喩えがたき思いを抱えて文学を見つめる
2022-07-09
一つの速報がが駆け巡るLINEで親族からそしてSNSに溢れる様々な憶測
「この社会は」「この国は」の思いを胸に祈る午後
素直に自らの心に整理がつかない、喩えがたき思いを抱えて昼以降の時間を過ごした。LINEで速報を知らせてくれた母もそのニュースに同じような心境になっていたのだろう。妻も職場からLINEををくれた。身近な愛する人と身を寄せて共有しなければならない事件、この戦慄な凶行に対して身を竦める思いが聳り立つ。いやだからこそ怯んではいけない、僕がいまできること、いま語れることは何か?昼休みにそのように考え直し、午後一番の講義に向かった。前週に中世の「連歌・謡曲」を扱っており、「謡曲・景清」に関しての課題としていた。講義冒頭ではその振り返りとして「中世の武家の生き様」への学生たちの意見について評した。武力により権勢を手に入れる時代、そんな中で「敵であっても敬意を忘れない」という点に多くの学生が言及していた。「武力」が物を言い、奉公した御家人たちの命が無為に失われる。「源平の戦い」の前近代的な発想を脱し、僕たちは近現代を生きている。「人を殺める」ことを正当化する理由はあり得ない。
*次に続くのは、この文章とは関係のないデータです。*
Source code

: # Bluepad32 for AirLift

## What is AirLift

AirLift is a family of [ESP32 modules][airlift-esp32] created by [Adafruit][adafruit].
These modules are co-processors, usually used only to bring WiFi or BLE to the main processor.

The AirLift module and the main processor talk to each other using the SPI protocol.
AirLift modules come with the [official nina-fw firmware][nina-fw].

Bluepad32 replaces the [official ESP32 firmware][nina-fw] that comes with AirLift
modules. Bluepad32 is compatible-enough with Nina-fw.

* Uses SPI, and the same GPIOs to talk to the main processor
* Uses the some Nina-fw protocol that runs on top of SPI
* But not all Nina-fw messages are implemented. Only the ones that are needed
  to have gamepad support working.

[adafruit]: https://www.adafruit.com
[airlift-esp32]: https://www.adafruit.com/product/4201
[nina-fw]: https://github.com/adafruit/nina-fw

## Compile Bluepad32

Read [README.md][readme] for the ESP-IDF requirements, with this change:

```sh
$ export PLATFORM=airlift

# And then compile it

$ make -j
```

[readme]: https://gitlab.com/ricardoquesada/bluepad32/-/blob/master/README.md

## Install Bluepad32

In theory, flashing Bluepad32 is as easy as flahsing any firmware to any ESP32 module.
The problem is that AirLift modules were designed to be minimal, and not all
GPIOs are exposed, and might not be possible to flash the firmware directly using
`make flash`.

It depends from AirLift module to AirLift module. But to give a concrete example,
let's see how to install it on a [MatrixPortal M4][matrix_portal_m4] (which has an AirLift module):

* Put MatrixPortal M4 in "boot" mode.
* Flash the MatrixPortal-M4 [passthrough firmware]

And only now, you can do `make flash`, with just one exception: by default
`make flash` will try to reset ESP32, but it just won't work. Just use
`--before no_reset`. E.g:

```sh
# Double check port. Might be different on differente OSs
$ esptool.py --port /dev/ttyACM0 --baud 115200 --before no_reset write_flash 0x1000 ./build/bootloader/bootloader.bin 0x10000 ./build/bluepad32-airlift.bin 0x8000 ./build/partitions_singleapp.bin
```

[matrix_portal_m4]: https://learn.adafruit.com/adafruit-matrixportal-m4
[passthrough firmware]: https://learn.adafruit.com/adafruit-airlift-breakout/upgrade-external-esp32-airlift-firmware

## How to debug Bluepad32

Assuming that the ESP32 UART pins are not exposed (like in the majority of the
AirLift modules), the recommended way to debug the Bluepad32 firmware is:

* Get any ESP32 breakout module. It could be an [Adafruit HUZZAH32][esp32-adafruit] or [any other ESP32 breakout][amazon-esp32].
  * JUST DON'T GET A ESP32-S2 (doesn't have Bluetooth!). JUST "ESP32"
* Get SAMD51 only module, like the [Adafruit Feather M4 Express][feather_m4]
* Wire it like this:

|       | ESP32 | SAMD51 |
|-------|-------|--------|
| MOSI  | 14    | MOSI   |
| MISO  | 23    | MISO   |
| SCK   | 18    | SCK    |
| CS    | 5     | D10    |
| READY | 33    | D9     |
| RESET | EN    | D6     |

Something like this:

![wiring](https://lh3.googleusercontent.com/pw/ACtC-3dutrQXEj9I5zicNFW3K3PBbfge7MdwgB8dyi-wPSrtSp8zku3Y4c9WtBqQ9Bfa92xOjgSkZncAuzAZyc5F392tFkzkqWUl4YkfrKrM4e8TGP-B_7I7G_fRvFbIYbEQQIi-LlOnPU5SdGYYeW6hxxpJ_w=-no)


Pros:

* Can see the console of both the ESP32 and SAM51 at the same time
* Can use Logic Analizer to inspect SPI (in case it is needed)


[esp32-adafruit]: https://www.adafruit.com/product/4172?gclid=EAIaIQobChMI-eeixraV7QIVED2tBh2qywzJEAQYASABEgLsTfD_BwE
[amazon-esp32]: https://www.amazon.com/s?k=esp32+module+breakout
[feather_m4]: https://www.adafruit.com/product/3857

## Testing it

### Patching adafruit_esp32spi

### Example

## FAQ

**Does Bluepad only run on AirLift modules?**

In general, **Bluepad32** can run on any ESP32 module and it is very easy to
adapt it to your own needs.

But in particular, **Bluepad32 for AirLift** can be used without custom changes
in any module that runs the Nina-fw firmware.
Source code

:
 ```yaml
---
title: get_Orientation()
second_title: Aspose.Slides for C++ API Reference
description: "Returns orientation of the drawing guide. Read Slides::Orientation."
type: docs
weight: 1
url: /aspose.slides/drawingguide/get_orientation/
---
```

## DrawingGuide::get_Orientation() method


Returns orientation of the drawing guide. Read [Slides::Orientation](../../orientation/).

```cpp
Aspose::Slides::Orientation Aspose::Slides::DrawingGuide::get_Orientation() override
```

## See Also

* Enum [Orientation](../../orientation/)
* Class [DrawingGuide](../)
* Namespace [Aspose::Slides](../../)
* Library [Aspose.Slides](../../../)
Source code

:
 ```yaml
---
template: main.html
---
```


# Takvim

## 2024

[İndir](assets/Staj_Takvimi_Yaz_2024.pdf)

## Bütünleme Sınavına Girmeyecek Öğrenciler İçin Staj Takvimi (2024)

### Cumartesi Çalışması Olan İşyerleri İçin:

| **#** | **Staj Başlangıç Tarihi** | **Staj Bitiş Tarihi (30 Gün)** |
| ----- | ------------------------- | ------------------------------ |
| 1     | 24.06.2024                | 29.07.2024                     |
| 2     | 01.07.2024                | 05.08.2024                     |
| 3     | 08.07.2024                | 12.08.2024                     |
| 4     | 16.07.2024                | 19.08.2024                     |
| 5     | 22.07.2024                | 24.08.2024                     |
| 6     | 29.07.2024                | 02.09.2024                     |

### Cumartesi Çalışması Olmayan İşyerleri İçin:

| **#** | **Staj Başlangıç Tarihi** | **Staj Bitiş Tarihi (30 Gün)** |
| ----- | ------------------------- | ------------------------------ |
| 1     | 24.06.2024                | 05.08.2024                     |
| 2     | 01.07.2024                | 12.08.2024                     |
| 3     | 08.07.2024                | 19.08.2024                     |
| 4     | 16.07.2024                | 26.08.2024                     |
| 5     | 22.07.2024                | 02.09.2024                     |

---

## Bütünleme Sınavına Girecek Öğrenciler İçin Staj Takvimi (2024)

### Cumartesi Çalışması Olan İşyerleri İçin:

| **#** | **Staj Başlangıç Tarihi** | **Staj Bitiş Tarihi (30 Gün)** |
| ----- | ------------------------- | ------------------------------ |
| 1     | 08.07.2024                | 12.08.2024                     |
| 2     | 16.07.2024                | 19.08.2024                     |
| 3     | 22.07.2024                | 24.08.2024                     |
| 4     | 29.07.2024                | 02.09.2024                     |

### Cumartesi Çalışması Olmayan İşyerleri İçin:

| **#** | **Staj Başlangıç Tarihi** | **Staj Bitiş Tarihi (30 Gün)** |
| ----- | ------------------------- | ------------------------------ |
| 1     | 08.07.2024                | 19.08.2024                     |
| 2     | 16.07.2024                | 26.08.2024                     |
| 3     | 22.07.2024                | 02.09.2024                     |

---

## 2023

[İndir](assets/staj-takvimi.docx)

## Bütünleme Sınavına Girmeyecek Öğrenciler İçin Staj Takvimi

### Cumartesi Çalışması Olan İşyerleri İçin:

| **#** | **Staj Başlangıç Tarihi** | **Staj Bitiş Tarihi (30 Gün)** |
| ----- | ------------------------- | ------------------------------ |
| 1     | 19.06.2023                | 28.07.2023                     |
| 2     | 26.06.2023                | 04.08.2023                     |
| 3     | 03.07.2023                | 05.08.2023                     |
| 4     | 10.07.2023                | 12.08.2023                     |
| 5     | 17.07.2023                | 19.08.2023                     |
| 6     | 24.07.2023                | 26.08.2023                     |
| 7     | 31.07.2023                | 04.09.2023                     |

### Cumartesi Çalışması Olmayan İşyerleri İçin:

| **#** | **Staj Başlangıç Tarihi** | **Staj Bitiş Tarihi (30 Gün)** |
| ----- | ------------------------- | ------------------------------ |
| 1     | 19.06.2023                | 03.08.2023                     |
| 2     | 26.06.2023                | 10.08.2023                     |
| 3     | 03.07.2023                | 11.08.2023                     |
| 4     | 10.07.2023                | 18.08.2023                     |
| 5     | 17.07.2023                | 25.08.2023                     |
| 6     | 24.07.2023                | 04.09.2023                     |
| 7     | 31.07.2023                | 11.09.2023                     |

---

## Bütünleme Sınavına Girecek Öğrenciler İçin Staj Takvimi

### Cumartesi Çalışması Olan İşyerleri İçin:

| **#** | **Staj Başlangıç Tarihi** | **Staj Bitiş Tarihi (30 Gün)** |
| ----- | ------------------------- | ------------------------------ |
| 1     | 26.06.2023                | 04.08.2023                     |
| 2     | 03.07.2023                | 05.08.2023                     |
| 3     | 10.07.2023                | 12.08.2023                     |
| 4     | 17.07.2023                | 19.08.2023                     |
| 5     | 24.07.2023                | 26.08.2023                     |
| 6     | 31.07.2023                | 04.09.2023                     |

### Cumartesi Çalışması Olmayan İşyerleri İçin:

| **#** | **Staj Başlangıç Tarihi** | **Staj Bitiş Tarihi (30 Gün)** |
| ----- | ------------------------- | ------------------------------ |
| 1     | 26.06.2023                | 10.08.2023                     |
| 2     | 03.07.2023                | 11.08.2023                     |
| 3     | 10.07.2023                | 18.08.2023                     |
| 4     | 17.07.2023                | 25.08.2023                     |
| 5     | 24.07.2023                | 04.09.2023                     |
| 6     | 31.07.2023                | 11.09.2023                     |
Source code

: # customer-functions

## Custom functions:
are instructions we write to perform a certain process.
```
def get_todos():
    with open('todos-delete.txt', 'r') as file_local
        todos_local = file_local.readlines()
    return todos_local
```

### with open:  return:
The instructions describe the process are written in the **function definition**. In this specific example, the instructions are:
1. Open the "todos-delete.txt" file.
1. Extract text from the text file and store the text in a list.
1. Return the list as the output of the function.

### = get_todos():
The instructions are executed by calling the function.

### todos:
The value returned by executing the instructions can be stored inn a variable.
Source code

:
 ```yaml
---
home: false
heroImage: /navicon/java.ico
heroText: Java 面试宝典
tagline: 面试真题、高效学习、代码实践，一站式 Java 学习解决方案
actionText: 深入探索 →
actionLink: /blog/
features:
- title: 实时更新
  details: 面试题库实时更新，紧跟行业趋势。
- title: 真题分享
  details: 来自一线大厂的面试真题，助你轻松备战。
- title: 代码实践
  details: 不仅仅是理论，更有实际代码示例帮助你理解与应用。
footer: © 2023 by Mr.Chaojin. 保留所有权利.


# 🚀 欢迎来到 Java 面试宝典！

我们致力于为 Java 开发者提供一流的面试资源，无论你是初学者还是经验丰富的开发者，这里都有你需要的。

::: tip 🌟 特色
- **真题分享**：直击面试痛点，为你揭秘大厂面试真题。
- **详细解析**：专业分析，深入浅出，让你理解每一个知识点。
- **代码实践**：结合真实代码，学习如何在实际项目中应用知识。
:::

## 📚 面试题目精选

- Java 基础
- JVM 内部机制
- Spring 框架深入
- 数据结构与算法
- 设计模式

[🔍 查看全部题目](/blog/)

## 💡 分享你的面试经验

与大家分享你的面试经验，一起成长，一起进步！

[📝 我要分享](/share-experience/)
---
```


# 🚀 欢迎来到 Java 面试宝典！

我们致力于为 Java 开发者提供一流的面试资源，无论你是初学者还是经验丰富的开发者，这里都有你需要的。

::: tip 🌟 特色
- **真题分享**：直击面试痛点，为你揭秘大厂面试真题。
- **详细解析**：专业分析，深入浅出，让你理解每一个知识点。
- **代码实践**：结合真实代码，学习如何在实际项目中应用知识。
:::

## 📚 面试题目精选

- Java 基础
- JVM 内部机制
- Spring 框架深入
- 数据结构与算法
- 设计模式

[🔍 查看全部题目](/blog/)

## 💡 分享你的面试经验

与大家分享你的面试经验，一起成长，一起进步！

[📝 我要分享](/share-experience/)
その後、近世江戸時代の「井原西鶴」の文学についての概説。テキストが注目していた『好色五人女』に登場する「お七」について、グループごとに対話した。恋仲になった相手に社会的制約を受けてなかなか会えない「お七」が放火に及ぶ。その理由は相手と出逢ったのが火事騒ぎの際であったからということ。著名なこの話は、「お七」が火あぶりの極刑になるという結末の悲恋譚である。江戸時代の恋の複雑な事情、そして「死刑」ということに僕らはいま現在の問題としてどう向き合ったらよいのか?そんな話題を各班が積極的に議論し、最後は話し合った内容を全体で共有した。「文学」に描かれたことは、決して「絵空事」ではない。時代が違うからこそ「いま」を強烈に浮かび上がらせる。「命がけの恋」そして人の「生死」や「社会的権力」が人を殺めることなど、様々な問題意識を近世文学は僕らに教えてくれる。講義を終えて研究室に帰るも、未だ胸の中の嫌な思いは変わらない。仕事を続けつつ、この国の元総理の訃報に接することになってしまった。
帰宅してもTV報道を観つつ
妻とこの時代をこの社会を憂え続ける
僕はいま、何をどう表現したらよいか?わからないゆえに旅に出る。